> Ada in Europe? Interesting, where did you encounter that?
I heard it at this year FOSDEM.
Since GNAT availability many universities seem to be making use of it. As for the industry I guess it still constrained to the usual types of systems where Human life is very important.
As for the libraries you're doomed to have that for all libraries that are not part of the standard library. Even the "comes with batteries" languages suffer from this when you need to integrate external libraries.
If Java and .NET didn't happen, maybe there would already be an InteliJ for C++. I am looking forward for the tooling progresses made possible by using the compiler as plugins, as clang shows.

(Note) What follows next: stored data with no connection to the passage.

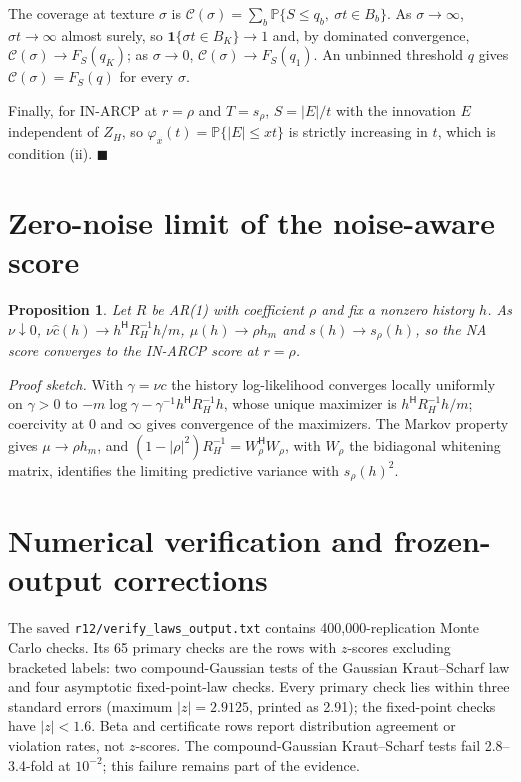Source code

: \documentclass[10pt]{article}
\newtheorem{propS}{Proposition}
\begin{document}
The coverage at texture $\sigma$ is $\mathcal C(\sigma)=\sum_b\mathbb{P}\{S\le q_b,\ \sigma t\in B_b\}$. As $\sigma\to\infty$, $\sigma t\to\infty$ almost surely, so $\mathbf 1\{\sigma t\in B_K\}\to1$ and, by dominated convergence, $\mathcal C(\sigma)\to F_S(q_K)$; as $\sigma\to0$, $\mathcal C(\sigma)\to F_S(q_1)$. An unbinned threshold $q$ gives $\mathcal C(\sigma)=F_S(q)$ for every $\sigma$.

Finally, for IN-ARCP at $r=\rho$ and $T=s_\rho$, $S=|E|/t$ with the innovation $E$ independent of $Z_H$, so $\varphi_x(t)=\mathbb{P}\{|E|\le xt\}$ is strictly increasing in $t$, which is condition (ii). \hfill$\blacksquare$

\section{Zero-noise limit of the noise-aware score}
\begin{propS}\label{prop:reduce}
Let $R$ be AR(1) with coefficient $\rho$ and fix a nonzero history $h$. As $\nu\downarrow0$, $\nu\widehat c(h)\to h^{\mathsf H}R_H^{-1}h/m$, $\mu(h)\to\rho h_m$ and $s(h)\to s_\rho(h)$, so the NA score converges to the IN-ARCP score at $r=\rho$.
\end{propS}
\emph{Proof sketch.}
With $\gamma=\nu c$ the history log-likelihood converges locally uniformly on $\gamma>0$ to $-m\log\gamma-\gamma^{-1}h^{\mathsf H}R_H^{-1}h$, whose unique maximizer is $h^{\mathsf H}R_H^{-1}h/m$; coercivity at $0$ and $\infty$ gives convergence of the maximizers. The Markov property gives $\mu\to\rho h_m$, and $(1-|\rho|^2)R_H^{-1}=W_\rho^{\mathsf H}W_\rho$, with $W_\rho$ the bidiagonal whitening matrix, identifies the limiting predictive variance with $s_\rho(h)^2$.



\section{Numerical verification and frozen-output corrections}\label{sup:indep}\label{sup:r12}
The saved \texttt{r12/verify\_laws\_output.txt} contains 400,000-replication Monte Carlo checks. Its 65 primary checks are the rows with $z$-scores excluding bracketed labels: two compound-Gaussian tests of the Gaussian Kraut--Scharf law and four asymptotic fixed-point-law checks. Every primary check lies within three standard errors (maximum $|z|=2.9125$, printed as 2.91); the fixed-point checks have $|z|<1.6$. Beta and certificate rows report distribution agreement or violation rates, not $z$-scores. The compound-Gaussian Kraut--Scharf tests fail 2.8--3.4-fold at $10^{-2}$; this failure remains part of the evidence.
\end{document}
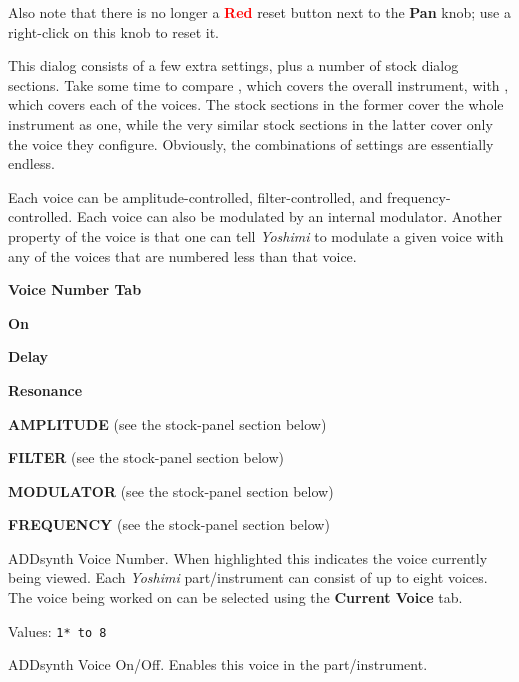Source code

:    Also note that there is no longer a \textbf{\textcolor{red}{Red}}
   reset button next to the \textbf{Pan} knob;
   use a right-click on this knob to reset it.

   This dialog consists of a few extra settings, plus a number of
   stock dialog sections.  Take some time to compare
   ,
   which covers the overall instrument, with
   ,
   which covers each of the voices.
   The stock sections in the former cover the whole instrument as one,
   while the very similar stock sections in the latter cover only the
   voice they configure.
   Obviously, the combinations of settings are essentially endless.

   Each voice can be amplitude-controlled, filter-controlled, and
   frequency-controlled.  Each voice can also be modulated by an
   internal modulator.
   Another property of the voice is that one can tell \textsl{Yoshimi}
   to modulate a given voice with any of the voices that are numbered less
   than that voice.

   \begin{enumber}
      \item \textbf{Voice Number Tab}
      \item \textbf{On}
      \item \textbf{Delay}
      \item \textbf{Resonance}
      \item \textbf{AMPLITUDE} (see the stock-panel section below)
      \item \textbf{FILTER} (see the stock-panel section below)
      \item \textbf{MODULATOR} (see the stock-panel section below)
      \item \textbf{FREQUENCY} (see the stock-panel section below)
   \end{enumber}

   \setcounter{ItemCounter}{0}      %

   ADDsynth Voice Number.
   When highlighted this indicates the voice currently being viewed.  Each
   \textsl{Yoshimi} part/instrument can consist of up to eight voices. The
   voice being worked on can be selected using the \textbf{Current Voice} tab.

   Values: \texttt{1* to 8}

   ADDsynth Voice On/Off.
   Enables this voice in the part/instrument.

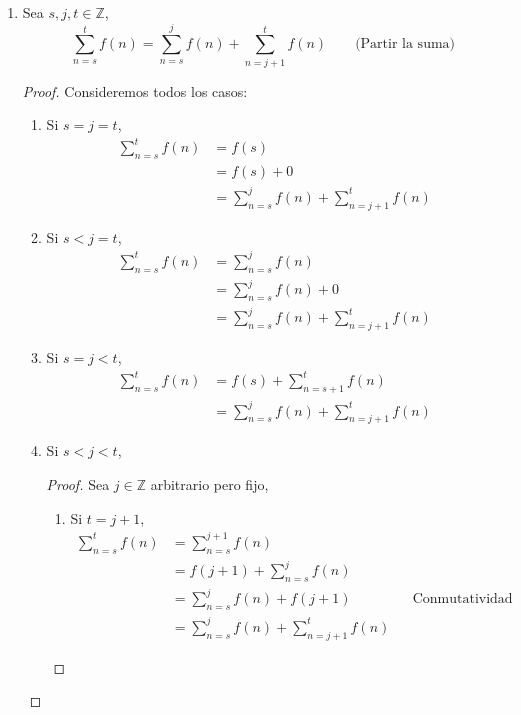 \documentclass[11pt]{article}
\newcommand{\Z}{\mathbb{Z}}
\begin{document}
\begin{enumerate}[label=\alph*)]
  \item Sea $s,j,t\in \Z$, \[\sum_{n=s}^{t}f(n) = \sum_{n=s}^{j}f(n) + \sum_{n=j+1}^{t}f(n) \qquad \text{(Partir la suma)}\]
  \begin{proof}
    Consideremos todos los casos:
    \begin{enumerate}[label=\Roman*)]
      \item Si $s=j=t$,
      \begin{align*}
        \sum_{n=s}^{t}f(n) &= f(s)\\
        &= f(s) + 0\\
        &= \sum_{n=s}^{j}f(n) + \sum_{n=j+1}^{t}f(n)
      \end{align*}
      \item Si $s<j=t$,
      \begin{align*}
        \sum_{n=s}^{t}f(n) &= \sum_{n=s}^{j}f(n)\\
        &= \sum_{n=s}^{j}f(n) + 0\\
        &= \sum_{n=s}^{j}f(n) + \sum_{n=j+1}^{t}f(n)
      \end{align*}
      \item Si $s=j<t$,
      \begin{align*}
        \sum_{n=s}^{t}f(n) &= f(s) + \sum_{n=s+1}^{t}f(n)\\
        &= \sum_{n=s}^{j}f(n) + \sum_{n=j+1}^{t}f(n)
      \end{align*}
      \item Si $s<j<t$,
      \begin{proof}
        Sea $j\in \Z$ arbitrario pero fijo,
        \begin{enumerate}[label=\roman*)]
          \item Si $t=j+1$,
          \begin{align*}
            \sum_{n=s}^{t}f(n) &=  \sum_{n=s}^{j+1}f(n)\\
            &= f(j+1) + \sum_{n=s}^{j}f(n)\\
            &= \sum_{n=s}^{j}f(n) + f(j+1) && \text{Conmutatividad (de la sumatoria)}\\
            &= \sum_{n=s}^{j}f(n) + \sum_{n=j+1}^{t}f(n)
          \end{align*}
        \end{enumerate}
      \end{proof}
    \end{enumerate}
  \end{proof}
    
  \end{enumerate}
\end{document}
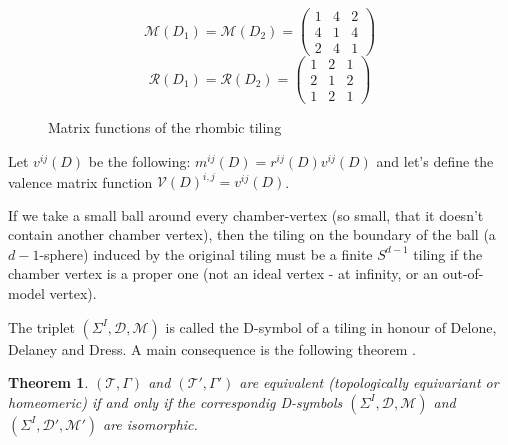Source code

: \documentclass[12pt,a4paper]{article}
\numberwithin{equation}{section}
\theoremstyle{plain}%
\newtheorem{thm}{Theorem}[section]
\theoremstyle{definition}
\theoremstyle{remark}
\begin{document}
\begin{figure}
  \caption{\label{fig:rhombic_mx} Matrix functions of the rhombic tiling}
  \begin{equation*}
    \mathcal{M}(D_1)=\mathcal{M}(D_2)=
    \left(
    \begin{array}{cccc}
      1 & 4 & 2\\
      4 & 1 & 4\\
      2 & 4 & 1
    \end{array}
    \right)
  \end{equation*}
  \begin{equation*}
    \mathcal{R}(D_1)=\mathcal{R}(D_2)=
    \left(
    \begin{array}{cccc}
      1 & 2 & 1\\
      2 & 1 & 2\\
      1 & 2 & 1
    \end{array}
    \right)
  \end{equation*}
\end{figure}

Let $v^{ij}(D)$ be the following: $m^{ij}(D)=r^{ij}(D)v^{ij}(D)$ and
let's define the valence matrix function
$\mathcal{V}(D)^{i,j}=v^{ij}(D)$.


If we take a small ball around every chamber-vertex (so small, that it doesn't
contain another chamber vertex), then the tiling on the boundary of the ball (a
$d-1$-sphere)
induced by the original tiling must be a finite $S^{d-1}$ tiling \cite{D87} if the
chamber vertex is a proper one (not an ideal vertex - at infinity, or an
out-of-model vertex).

The triplet $(\Sigma^I,\mathcal{D},\mathcal{M})$ is called the D-symbol of a
tiling in honour of Delone, Delaney and Dress. A main consequence is the
following theorem \cite{D87}.
\begin{thm}
$(\mathcal{T},\Gamma)$ and
$(\mathcal{T}',\Gamma')$ are equivalent (topologically equivariant or homeomeric)
if and only if the correspondig D-symbols $(\Sigma^I,\mathcal{D},\mathcal{M})$ and
$(\Sigma^I,\mathcal{D}',\mathcal{M}')$ are isomorphic.
\end{thm}
\end{document}
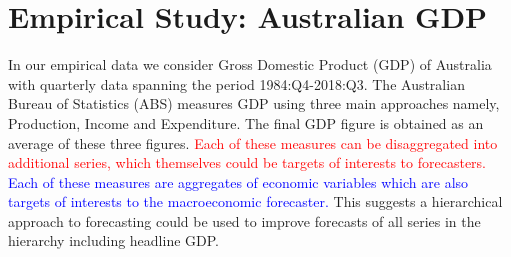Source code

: \documentclass[graybox]{svmult}
\begin{document}


\section{Empirical Study: Australian GDP}\label{sec:data}

In our empirical data we consider Gross Domestic Product (GDP) of Australia with quarterly data spanning the period 1984:Q4-2018:Q3. The Australian Bureau of Statistics (ABS) measures GDP using three main approaches namely, Production, Income and Expenditure. The final GDP figure is obtained as an average of these three figures. \textcolor{red}{Each of these measures can be disaggregated into additional series, which themselves could be targets of interests to forecasters.} \textcolor{blue}{Each of these measures are aggregates of economic variables which are also targets of interests to the macroeconomic forecaster.} This suggests a hierarchical approach to forecasting could be used to improve forecasts of all series in the hierarchy including headline GDP.
\end{document}
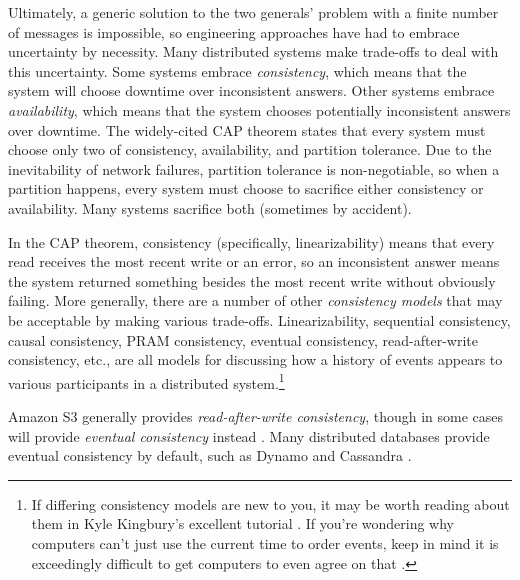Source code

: \documentclass[8pt,fleqn,openany]{book}
\begin{document}
Ultimately, a generic solution to the two generals' problem with a finite number
of messages is impossible, so engineering approaches have had
to embrace uncertainty by necessity. Many distributed systems make trade-offs to
deal with this uncertainty. Some systems embrace {\em consistency}, which means
that the system will choose downtime over inconsistent answers. Other
systems embrace {\em availability}, which means that the system chooses
potentially inconsistent answers over downtime. The widely-cited CAP
theorem \cite{cap1, cap2} states that every system must choose only two of
consistency, availability, and partition tolerance.
Due to the inevitability of network
failures, partition tolerance is non-negotiable, so when a partition happens,
every system must choose to sacrifice either consistency or availability. Many
systems sacrifice both (sometimes by accident).

In the CAP theorem, consistency (specifically, linearizability) means that
every read receives the most recent write or an error, so an inconsistent
answer means the system returned something besides the most recent write
without obviously failing.
More generally, there
are a number of other {\em consistency models} that may be acceptable by making
various trade-offs. Linearizability, sequential consistency, causal consistency,
PRAM consistency, eventual consistency, read-after-write consistency, etc., are
all models for discussing how a history of events appears to various
participants in a distributed system.\footnote{If differing consistency models
are new to you, it may be worth reading about them in Kyle Kingbury's excellent
tutorial \cite{aphyr-consistency}. If you're wondering why computers can't just
use the current time to order events, keep in mind it is exceedingly difficult
to get computers to even agree on that \cite{no-now}.}

Amazon S3 generally provides {\em read-after-write consistency}, though in some
cases will provide {\em eventual consistency} instead \cite{s3-consistency}.
Many distributed databases provide eventual consistency by
default, such as Dynamo \cite{dynamo} and Cassandra \cite{cassandra}.
\end{document}
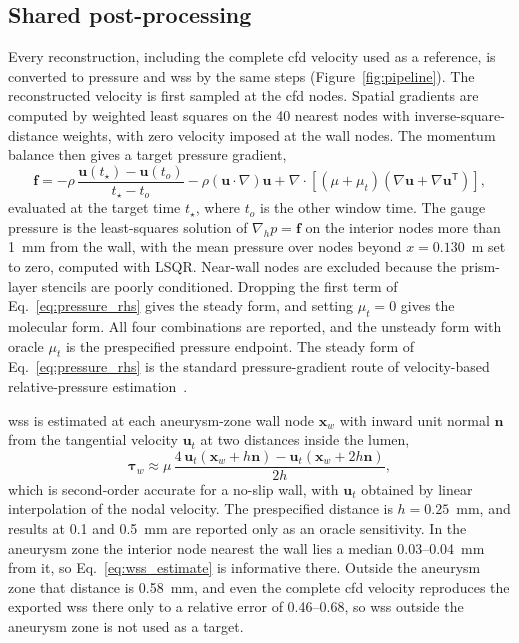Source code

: \documentclass[12pt,a4paper]{article}
\newcommand{\CFD}{\ac{cfd}\xspace}
\newcommand{\WSS}{\ac{wss}\xspace}
\newcommand{\WSScap}{\Ac{wss}\xspace}
\theoremstyle{definition}
\numberwithin{equation}{section}
\begin{document}
\subsection{Shared post-processing}
\label{sec:postprocessing}
Every reconstruction, including the complete \CFD velocity used as a reference, is converted to pressure and \WSS by the same steps (Figure~\ref{fig:pipeline}). The reconstructed velocity is first sampled at the \CFD nodes. Spatial gradients are computed by weighted least squares on the 40 nearest nodes with inverse-square-distance weights, with zero velocity imposed at the wall nodes. The momentum balance then gives a target pressure gradient,
\begin{equation}
\mathbf f=-\rho\,\frac{\mathbf u(t_\star)-\mathbf u(t_o)}{t_\star-t_o}
-\rho(\mathbf u\cdot\nabla)\mathbf u
+\nabla\cdot\left[(\mu+\mu_t)(\nabla\mathbf u+\nabla\mathbf u^{\mathsf T})\right],
\label{eq:pressure_rhs}
\end{equation}
evaluated at the target time $t_\star$, where $t_o$ is the other window time. The gauge pressure is the least-squares solution of $\nabla_h p=\mathbf f$ on the interior nodes more than 1~mm from the wall, with the mean pressure over nodes beyond $x=0.130$~m set to zero, computed with LSQR. Near-wall nodes are excluded because the prism-layer stencils are poorly conditioned. Dropping the first term of Eq.~\eqref{eq:pressure_rhs} gives the steady form, and setting $\mu_t=0$ gives the molecular form. All four combinations are reported, and the unsteady form with oracle $\mu_t$ is the prespecified pressure endpoint. The steady form of Eq.~\eqref{eq:pressure_rhs} is the standard pressure-gradient route of velocity-based relative-pressure estimation~\cite{bertoglio2018relative}.

\WSScap is estimated at each aneurysm-zone wall node $\mathbf x_w$ with inward unit normal $\mathbf n$ from the tangential velocity $\mathbf u_t$ at two distances inside the lumen,
\begin{equation}
\boldsymbol\tau_w\approx\mu\,\frac{4\,\mathbf u_t(\mathbf x_w+h\mathbf n)-\mathbf u_t(\mathbf x_w+2h\mathbf n)}{2h},
\label{eq:wss_estimate}
\end{equation}
which is second-order accurate for a no-slip wall, with $\mathbf u_t$ obtained by linear interpolation of the nodal velocity. The prespecified distance is $h=0.25$~mm, and results at 0.1 and 0.5~mm are reported only as an oracle sensitivity. In the aneurysm zone the interior node nearest the wall lies a median 0.03--0.04~mm from it, so Eq.~\eqref{eq:wss_estimate} is informative there. Outside the aneurysm zone that distance is 0.58~mm, and even the complete \CFD velocity reproduces the exported \WSS there only to a relative error of 0.46--0.68, so \WSS outside the aneurysm zone is not used as a target.
\end{document}
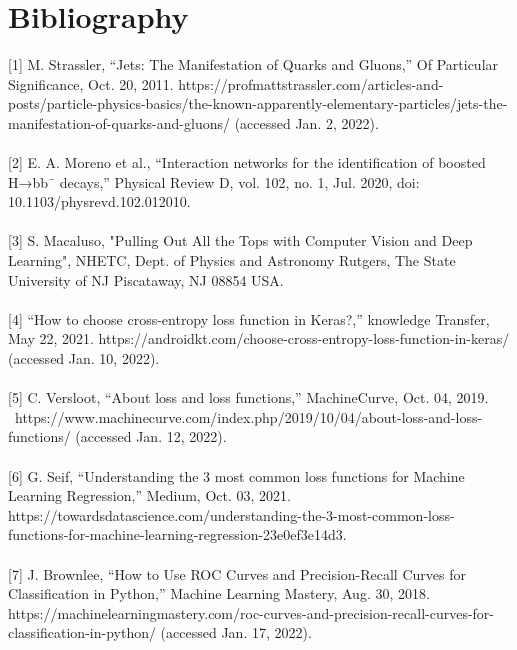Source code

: \documentclass[11pt, a4page]{article}
\begin{document}
\section{Bibliography}
\begin{thebibliography}{}



[1] M. Strassler, “Jets: The Manifestation of Quarks and Gluons,” Of Particular Significance, Oct. 20, 2011. https://profmattstrassler.com/articles-and-posts/particle-physics-basics/the-known-apparently-elementary-particles/jets-the-manifestation-of-quarks-and-gluons/ (accessed Jan. 2, 2022).\\
\\

[2] E. A. Moreno et al., “Interaction networks for the identification of boosted H→bb¯ decays,” Physical Review D, vol. 102, no. 1, Jul. 2020, doi: 10.1103/physrevd.102.012010.\\
\\

[3] S. Macaluso, "Pulling Out All the Tops with Computer Vision and Deep Learning", NHETC, Dept. of Physics and Astronomy
Rutgers, The State University of NJ Piscataway, NJ 08854 USA.\\
\\

[4] “How to choose cross-entropy loss function in Keras?,” knowledge Transfer, May 22, 2021. https://androidkt.com/choose-cross-entropy-loss-function-in-keras/ (accessed Jan. 10, 2022).\\
\\

[5] C. Versloot, “About loss and loss functions,” MachineCurve, Oct. 04, 2019. \ https://www.machinecurve.com/index.php/2019/10/04/about-loss-and-loss-functions/ (accessed Jan. 12, 2022).\\
\\

[6] G. Seif, “Understanding the 3 most common loss functions for Machine Learning Regression,” Medium, Oct. 03, 2021. https://towardsdatascience.com/understanding-the-3-most-common-loss-functions-for-machine-learning-regression-23e0ef3e14d3.\\
\\


[7] J. Brownlee, “How to Use ROC Curves and Precision-Recall Curves for Classification in Python,” Machine Learning Mastery, Aug. 30, 2018. https://machinelearningmastery.com/roc-curves-and-precision-recall-curves-for-classification-in-python/ (accessed Jan. 17, 2022). 
\end{thebibliography}


\vspace{5mm}
\justifying
\end{document}
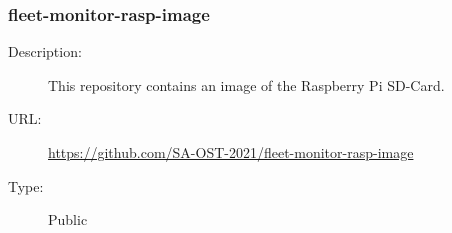 \subsubsection{fleet-monitor-rasp-image} \vspace{-0.2cm}
\begin{description}
  \item[Description:] This repository contains an image of the Raspberry Pi SD-Card.\vspace{-0.25cm}
  \item[URL:] \url{https://github.com/SA-OST-2021/fleet-monitor-rasp-image}\vspace{-0.25cm}
  \item[Type:] Public\vspace{-0.25cm}
\end{description}
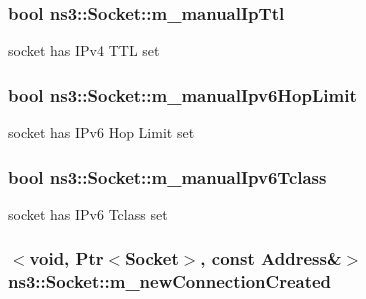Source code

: \subsubsection[{\texorpdfstring{m\+\_\+manual\+Ip\+Ttl}{m_manualIpTtl}}]{\setlength{\rightskip}{0pt plus 5cm}bool ns3\+::\+Socket\+::m\+\_\+manual\+Ip\+Ttl\hspace{0.3cm}{\ttfamily [private]}}\hypertarget{classns3_1_1Socket_acfae11c5bc1df294d7a27bd1fda80bfd}{}\label{classns3_1_1Socket_acfae11c5bc1df294d7a27bd1fda80bfd}


socket has I\+Pv4 T\+TL set 

\subsubsection[{\texorpdfstring{m\+\_\+manual\+Ipv6\+Hop\+Limit}{m_manualIpv6HopLimit}}]{\setlength{\rightskip}{0pt plus 5cm}bool ns3\+::\+Socket\+::m\+\_\+manual\+Ipv6\+Hop\+Limit\hspace{0.3cm}{\ttfamily [private]}}\hypertarget{classns3_1_1Socket_a2edb76a5e05c19ef6b97fb2516dfbe58}{}\label{classns3_1_1Socket_a2edb76a5e05c19ef6b97fb2516dfbe58}


socket has I\+Pv6 Hop Limit set 

\subsubsection[{\texorpdfstring{m\+\_\+manual\+Ipv6\+Tclass}{m_manualIpv6Tclass}}]{\setlength{\rightskip}{0pt plus 5cm}bool ns3\+::\+Socket\+::m\+\_\+manual\+Ipv6\+Tclass\hspace{0.3cm}{\ttfamily [private]}}\hypertarget{classns3_1_1Socket_acb85c7152d0483f0e8650acd52a7fc72}{}\label{classns3_1_1Socket_acb85c7152d0483f0e8650acd52a7fc72}


socket has I\+Pv6 Tclass set 

\subsubsection[{\texorpdfstring{m\+\_\+new\+Connection\+Created}{m_newConnectionCreated}}]{$<$void, {\bf Ptr}$<${\bf Socket}$>$, const {\bf Address}\&$>$ ns3\+::\+Socket\+::m\+\_\+new\+Connection\+Created\hspace{0.3cm}{\ttfamily [private]}}\hypertarget{classns3_1_1Socket_acc065ce65a4c63ce212d07987a9beb37}{}\label{classns3_1_1Socket_acc065ce65a4c63ce212d07987a9beb37}


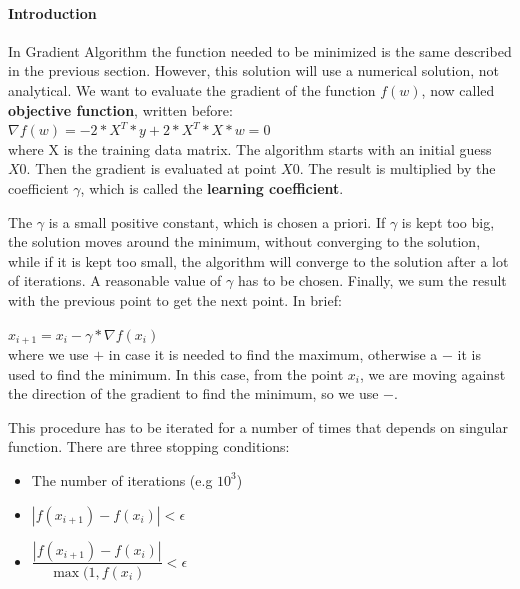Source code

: \documentclass[12pt,a4paper,oneside]{article}
\begin{document}
	\paragraph{Introduction}In Gradient Algorithm the function needed to be minimized is the same described in the previous section. However, this solution will use a numerical solution, not analytical.
	We want to evaluate the gradient of the function $f(w)$, now called \textbf{objective function}, written before:\\
	$\nabla f(w)=-2*X^{T}*y+2*X^{T}*X*w=0 $\\
	
	where X is the training data matrix. The algorithm starts with an initial guess $X0$. Then the gradient is evaluated at point $X0$. The result is multiplied by the coefficient $\gamma$, which is called the \textbf{learning coefficient}.
	
	The $\gamma$ is a small positive constant, which is chosen a priori. If $\gamma$ is kept too big, the solution moves around the minimum, without converging to the solution, while if it is kept too small, the algorithm will converge to the solution after a lot of iterations. A reasonable value of $\gamma$ has to be chosen. Finally, we sum the result with the previous point to get the next point. In brief:
	
	$x_{i+1}=x_{i}-\gamma*\nabla f(x_{i})$\\
	where we use $+$ in case it is needed to find the maximum, otherwise a $-$ it is used to find the minimum. In this case, from the point $x_{i}$, we are moving against the direction of the gradient to find the minimum, so we use $-$.
	
	This procedure has to be iterated for a number of times that depends on singular function. There are three stopping conditions:
	\begin{itemize}
		\item The number of iterations (e.g $10^{3}$)
		\item $|f(x_{i+1})-f(x_{i})|<\epsilon$
		\item $\dfrac{|f(x_{i+1})-f(x_{i})|}{\max(1,f(x_{i}) }<\epsilon$
	\end{itemize}
	
\end{document}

Well, if you've got a pretty big standard library, you've got more on which to base external libraries on, regarding the style of the code. The STL alone didn't really provide a big enough template. Sometimes it even went the opposite way, so when you read something in lower-case letters with underscores, you knew that you were using the "core C++ language", putting things like "vector" and "reverse" closer to keywords than library APIs.
Especially if the rest of the code base was the usual OO class forest.
I knew of Ada use in teaching, it seems to be quite popular for some advanced "software engineering" courses. Then again, I've seen a pretty great amount of Algol-family languages there, out of proportion to the actual practical use. Oberon was quite popular for a while, as it was a very small language to teach and the barriers to running your first programs were basically non-existant (as you can easily call your module function directly, compared to the rather perplexing "public static void main" of introductory Java courses).
I heard it at this year FOSDEM.
Since GNAT availability many universities seem to be making use of it. As for the industry I guess it still constrained to the usual types of systems where Human life is very important.
As for the libraries you're doomed to have that for all libraries that are not part of the standard library. Even the "comes with batteries" languages suffer from this when you need to integrate external libraries.
If Java and .NET didn't happen, maybe there would already be an InteliJ for C++. I am looking forward for the tooling progresses made possible by using the compiler as plugins, as clang shows.